= Task details =
From the entries, copy out every line in which the word "rámci" is found.

= Data extract =
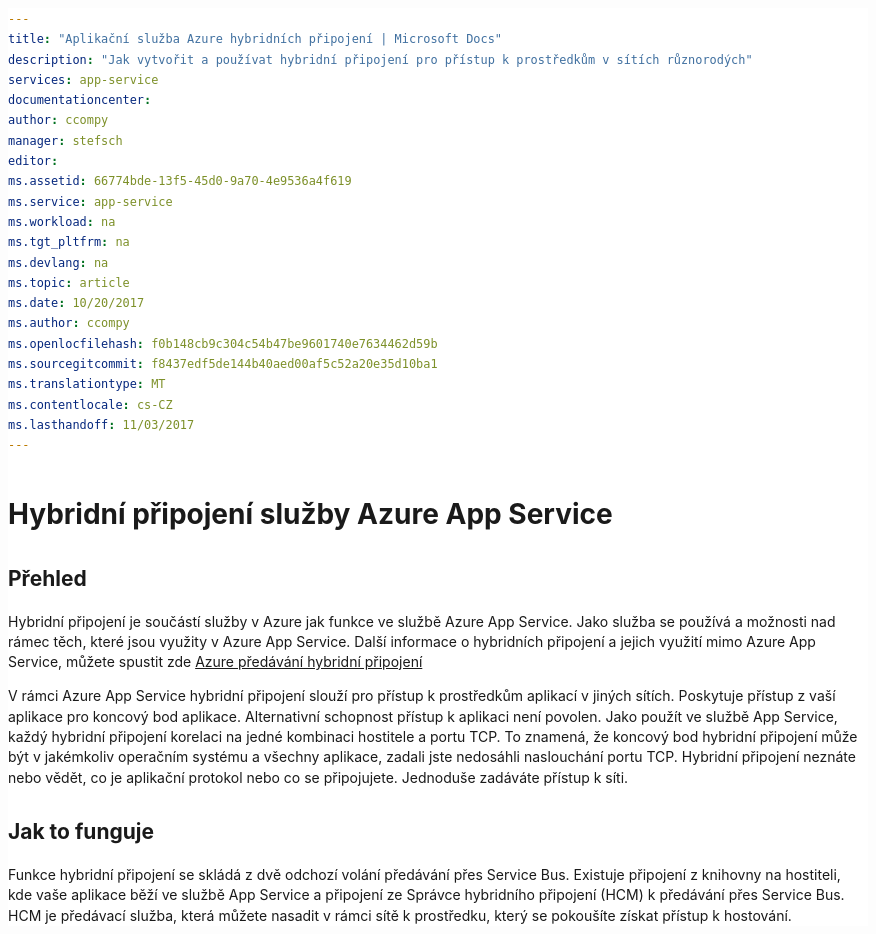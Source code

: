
 ```yaml
---
title: "Aplikační služba Azure hybridních připojení | Microsoft Docs"
description: "Jak vytvořit a používat hybridní připojení pro přístup k prostředkům v sítích různorodých"
services: app-service
documentationcenter: 
author: ccompy
manager: stefsch
editor: 
ms.assetid: 66774bde-13f5-45d0-9a70-4e9536a4f619
ms.service: app-service
ms.workload: na
ms.tgt_pltfrm: na
ms.devlang: na
ms.topic: article
ms.date: 10/20/2017
ms.author: ccompy
ms.openlocfilehash: f0b148cb9c304c54b47be9601740e7634462d59b
ms.sourcegitcommit: f8437edf5de144b40aed00af5c52a20e35d10ba1
ms.translationtype: MT
ms.contentlocale: cs-CZ
ms.lasthandoff: 11/03/2017
---
```

# <a name="azure-app-service-hybrid-connections"></a>Hybridní připojení služby Azure App Service #

## <a name="overview"></a>Přehled ##

Hybridní připojení je součástí služby v Azure jak funkce ve službě Azure App Service.  Jako služba se používá a možnosti nad rámec těch, které jsou využity v Azure App Service.  Další informace o hybridních připojení a jejich využití mimo Azure App Service, můžete spustit zde [Azure předávání hybridní připojení][HCService]

V rámci Azure App Service hybridní připojení slouží pro přístup k prostředkům aplikací v jiných sítích. Poskytuje přístup z vaší aplikace pro koncový bod aplikace.  Alternativní schopnost přístup k aplikaci není povolen.  Jako použít ve službě App Service, každý hybridní připojení korelaci na jedné kombinaci hostitele a portu TCP.  To znamená, že koncový bod hybridní připojení může být v jakémkoliv operačním systému a všechny aplikace, zadali jste nedosáhli naslouchání portu TCP. Hybridní připojení neznáte nebo vědět, co je aplikační protokol nebo co se připojujete.  Jednoduše zadáváte přístup k síti.  


## <a name="how-it-works"></a>Jak to funguje ##
Funkce hybridní připojení se skládá z dvě odchozí volání předávání přes Service Bus.  Existuje připojení z knihovny na hostiteli, kde vaše aplikace běží ve službě App Service a připojení ze Správce hybridního připojení (HCM) k předávání přes Service Bus.  HCM je předávací služba, která můžete nasadit v rámci sítě k prostředku, který se pokoušíte získat přístup k hostování. 


[1]: ./media/app-service-hybrid-connections/hybridconn-connectiondiagram.png
[2]: ./media/app-service-hybrid-connections/hybridconn-portal.png
[3]: ./media/app-service-hybrid-connections/hybridconn-addhc.png
[4]: ./media/app-service-hybrid-connections/hybridconn-createhc.png
[5]: ./media/app-service-hybrid-connections/hybridconn-properties.png
[6]: ./media/app-service-hybrid-connections/hybridconn-aspproperties.png
[7]: ./media/app-service-hybrid-connections/hybridconn-hcm.png
[8]: ./media/app-service-hybrid-connections/hybridconn-hcmadd.png
[9]: ./media/app-service-hybrid-connections/hybridconn-hcmadded.png
[10]: ./media/app-service-hybrid-connections/hybridconn-hcmdetails.png
[HCService]: http://docs.microsoft.com/azure/service-bus-relay/relay-hybrid-connections-protocol/
[portal]: http://portal.azure.com/
[oldhc]: http://docs.microsoft.com/azure/biztalk-services/integration-hybrid-connection-overview/
[sbpricing]: http://azure.microsoft.com/pricing/details/service-bus/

= Answer area =
V rámci Azure App Service hybridní připojení slouží pro přístup k prostředkům aplikací v jiných sítích. Poskytuje přístup z vaší aplikace pro koncový bod aplikace.  Alternativní schopnost přístup k aplikaci není povolen.  Jako použít ve službě App Service, každý hybridní připojení korelaci na jedné kombinaci hostitele a portu TCP.  To znamená, že koncový bod hybridní připojení může být v jakémkoliv operačním systému a všechny aplikace, zadali jste nedosáhli naslouchání portu TCP. Hybridní připojení neznáte nebo vědět, co je aplikační protokol nebo co se připojujete.  Jednoduše zadáváte přístup k síti.  
Funkce hybridní připojení se skládá z dvě odchozí volání předávání přes Service Bus.  Existuje připojení z knihovny na hostiteli, kde vaše aplikace běží ve službě App Service a připojení ze Správce hybridního připojení (HCM) k předávání přes Service Bus.  HCM je předávací služba, která můžete nasadit v rámci sítě k prostředku, který se pokoušíte získat přístup k hostování. 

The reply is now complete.